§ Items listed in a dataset
*** Begin section ***

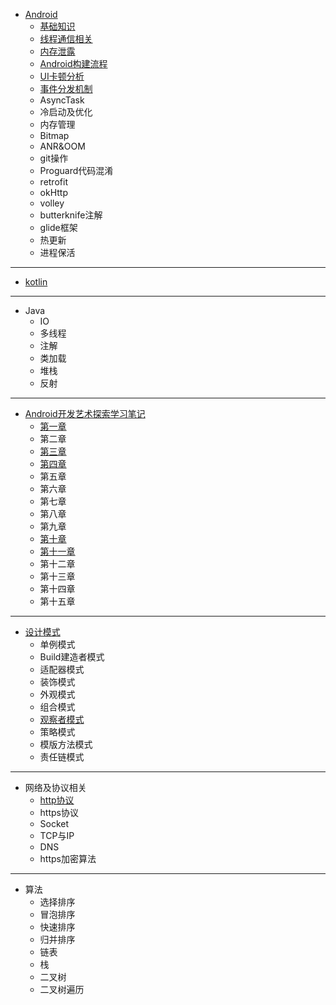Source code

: - [Android](https://github.com/sariel20/StudyNotes/tree/master/Android%E7%9B%B8%E5%85%B3/Android)
  - [基础知识](https://github.com/sariel20/StudyNotes/blob/master/Android%E7%9B%B8%E5%85%B3/Android/%E5%9F%BA%E7%A1%80%E7%9F%A5%E8%AF%86.md)
  - [线程通信相关](https://github.com/sariel20/StudyNotes/blob/master/Android%E7%9B%B8%E5%85%B3/Android/%E7%BA%BF%E7%A8%8B%E9%80%9A%E4%BF%A1%E7%9B%B8%E5%85%B3.md)
  - [内存泄露](https://github.com/sariel20/StudyNotes/blob/master/Android%E7%9B%B8%E5%85%B3/Android/%E5%86%85%E5%AD%98%E6%B3%84%E9%9C%B2.md)
  - [Android构建流程](https://github.com/sariel20/StudyNotes/blob/master/Android%E7%9B%B8%E5%85%B3/Android/Android%E6%9E%84%E5%BB%BA%E6%B5%81%E7%A8%8B.md)
  - [UI卡顿分析](https://github.com/sariel20/StudyNotes/blob/master/Android%E7%9B%B8%E5%85%B3/Android/UI%E5%8D%A1%E9%A1%BF%E5%88%86%E6%9E%90.md)
  - [事件分发机制](https://github.com/sariel20/StudyNotes/blob/master/Android%E7%9B%B8%E5%85%B3/Android/%E4%BA%8B%E4%BB%B6%E5%88%86%E5%8F%91%E6%9C%BA%E5%88%B6.md)
  - AsyncTask
  - 冷启动及优化
  - 内存管理
  - Bitmap
  - ANR&OOM
  - git操作
  - Proguard代码混淆
  - retrofit
  - okHttp
  - volley
  - butterknife注解
  - glide框架
  - 热更新
  - 进程保活

------
- [kotlin](https://github.com/sariel20/KotlinSample)

------
- Java
  - IO
  - 多线程
  - 注解
  - 类加载
  - 堆栈
  - 反射

-----------------------------
- [Android开发艺术探索学习笔记](https://github.com/sariel20/StudyNotes/tree/master/%E5%BC%80%E5%8F%91%E8%89%BA%E6%9C%AF%E6%8E%A2%E7%B4%A2%E5%AD%A6%E4%B9%A0%E7%AC%94%E8%AE%B0)
  - [第一章](https://github.com/sariel20/StudyNotes/blob/master/%E5%BC%80%E5%8F%91%E8%89%BA%E6%9C%AF%E6%8E%A2%E7%B4%A2%E5%AD%A6%E4%B9%A0%E7%AC%94%E8%AE%B0/Chapter1.md)
  - 第二章
  - [第三章](https://github.com/sariel20/StudyNotes/blob/master/%E5%BC%80%E5%8F%91%E8%89%BA%E6%9C%AF%E6%8E%A2%E7%B4%A2%E5%AD%A6%E4%B9%A0%E7%AC%94%E8%AE%B0/Chapter3.md)
  - [第四章](https://github.com/sariel20/StudyNotes/blob/master/%E5%BC%80%E5%8F%91%E8%89%BA%E6%9C%AF%E6%8E%A2%E7%B4%A2%E5%AD%A6%E4%B9%A0%E7%AC%94%E8%AE%B0/Chapter4.md)
  - 第五章
  - 第六章
  - 第七章
  - 第八章
  - 第九章
  - [第十章](https://github.com/sariel20/StudyNotes/blob/master/%E5%BC%80%E5%8F%91%E8%89%BA%E6%9C%AF%E6%8E%A2%E7%B4%A2%E5%AD%A6%E4%B9%A0%E7%AC%94%E8%AE%B0/Chapter10.md)
  - [第十一章](https://github.com/sariel20/StudyNotes/blob/master/%E5%BC%80%E5%8F%91%E8%89%BA%E6%9C%AF%E6%8E%A2%E7%B4%A2%E5%AD%A6%E4%B9%A0%E7%AC%94%E8%AE%B0/Chapter11.md)
  - 第十二章
  - 第十三章
  - 第十四章
  - 第十五章

-----
- [设计模式](https://github.com/sariel20/StudyNotes/tree/master/DesignPatterns)
  - 单例模式
  - Build建造者模式
  - 适配器模式
  - 装饰模式
  - 外观模式
  - 组合模式
  - [观察者模式](https://github.com/sariel20/StudyNotes/blob/master/DesignPatterns/%E8%A7%82%E5%AF%9F%E8%80%85%E6%A8%A1%E5%BC%8F.md)
  - 策略模式
  - 模版方法模式
  - 责任链模式

-----
- 网络及协议相关
  - [http协议]()
  - https协议
  - Socket
  - TCP与IP
  - DNS
  - https加密算法

----
- 算法
  - 选择排序
  - 冒泡排序
  - 快速排序
  - 归并排序
  - 链表
  - 栈
  - 二叉树
  - 二叉树遍历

*** End section ***

§ Directions
Repeat the data exactly, without the pictures.

§ Task response
Source code

: - [Android](https://github.com/sariel20/StudyNotes/tree/master/Android%E7%9B%B8%E5%85%B3/Android)
  - [基础知识](https://github.com/sariel20/StudyNotes/blob/master/Android%E7%9B%B8%E5%85%B3/Android/%E5%9F%BA%E7%A1%80%E7%9F%A5%E8%AF%86.md)
  - [线程通信相关](https://github.com/sariel20/StudyNotes/blob/master/Android%E7%9B%B8%E5%85%B3/Android/%E7%BA%BF%E7%A8%8B%E9%80%9A%E4%BF%A1%E7%9B%B8%E5%85%B3.md)
  - [内存泄露](https://github.com/sariel20/StudyNotes/blob/master/Android%E7%9B%B8%E5%85%B3/Android/%E5%86%85%E5%AD%98%E6%B3%84%E9%9C%B2.md)
  - [Android构建流程](https://github.com/sariel20/StudyNotes/blob/master/Android%E7%9B%B8%E5%85%B3/Android/Android%E6%9E%84%E5%BB%BA%E6%B5%81%E7%A8%8B.md)
  - [UI卡顿分析](https://github.com/sariel20/StudyNotes/blob/master/Android%E7%9B%B8%E5%85%B3/Android/UI%E5%8D%A1%E9%A1%BF%E5%88%86%E6%9E%90.md)
  - [事件分发机制](https://github.com/sariel20/StudyNotes/blob/master/Android%E7%9B%B8%E5%85%B3/Android/%E4%BA%8B%E4%BB%B6%E5%88%86%E5%8F%91%E6%9C%BA%E5%88%B6.md)
  - AsyncTask
  - 冷启动及优化
  - 内存管理
  - Bitmap
  - ANR&OOM
  - git操作
  - Proguard代码混淆
  - retrofit
  - okHttp
  - volley
  - butterknife注解
  - glide框架
  - 热更新
  - 进程保活

------
- [kotlin](https://github.com/sariel20/KotlinSample)

------
- Java
  - IO
  - 多线程
  - 注解
  - 类加载
  - 堆栈
  - 反射

-----------------------------
- [Android开发艺术探索学习笔记](https://github.com/sariel20/StudyNotes/tree/master/%E5%BC%80%E5%8F%91%E8%89%BA%E6%9C%AF%E6%8E%A2%E7%B4%A2%E5%AD%A6%E4%B9%A0%E7%AC%94%E8%AE%B0)
  - [第一章](https://github.com/sariel20/StudyNotes/blob/master/%E5%BC%80%E5%8F%91%E8%89%BA%E6%9C%AF%E6%8E%A2%E7%B4%A2%E5%AD%A6%E4%B9%A0%E7%AC%94%E8%AE%B0/Chapter1.md)
  - 第二章
  - [第三章](https://github.com/sariel20/StudyNotes/blob/master/%E5%BC%80%E5%8F%91%E8%89%BA%E6%9C%AF%E6%8E%A2%E7%B4%A2%E5%AD%A6%E4%B9%A0%E7%AC%94%E8%AE%B0/Chapter3.md)
  - [第四章](https://github.com/sariel20/StudyNotes/blob/master/%E5%BC%80%E5%8F%91%E8%89%BA%E6%9C%AF%E6%8E%A2%E7%B4%A2%E5%AD%A6%E4%B9%A0%E7%AC%94%E8%AE%B0/Chapter4.md)
  - 第五章
  - 第六章
  - 第七章
  - 第八章
  - 第九章
  - [第十章](https://github.com/sariel20/StudyNotes/blob/master/%E5%BC%80%E5%8F%91%E8%89%BA%E6%9C%AF%E6%8E%A2%E7%B4%A2%E5%AD%A6%E4%B9%A0%E7%AC%94%E8%AE%B0/Chapter10.md)
  - [第十一章](https://github.com/sariel20/StudyNotes/blob/master/%E5%BC%80%E5%8F%91%E8%89%BA%E6%9C%AF%E6%8E%A2%E7%B4%A2%E5%AD%A6%E4%B9%A0%E7%AC%94%E8%AE%B0/Chapter11.md)
  - 第十二章
  - 第十三章
  - 第十四章
  - 第十五章

-----
- [设计模式](https://github.com/sariel20/StudyNotes/tree/master/DesignPatterns)
  - 单例模式
  - Build建造者模式
  - 适配器模式
  - 装饰模式
  - 外观模式
  - 组合模式
  - [观察者模式](https://github.com/sariel20/StudyNotes/blob/master/DesignPatterns/%E8%A7%82%E5%AF%9F%E8%80%85%E6%A8%A1%E5%BC%8F.md)
  - 策略模式
  - 模版方法模式
  - 责任链模式

-----
- 网络及协议相关
  - [http协议]()
  - https协议
  - Socket
  - TCP与IP
  - DNS
  - https加密算法

----
- 算法
  - 选择排序
  - 冒泡排序
  - 快速排序
  - 归并排序
  - 链表
  - 栈
  - 二叉树
  - 二叉树遍历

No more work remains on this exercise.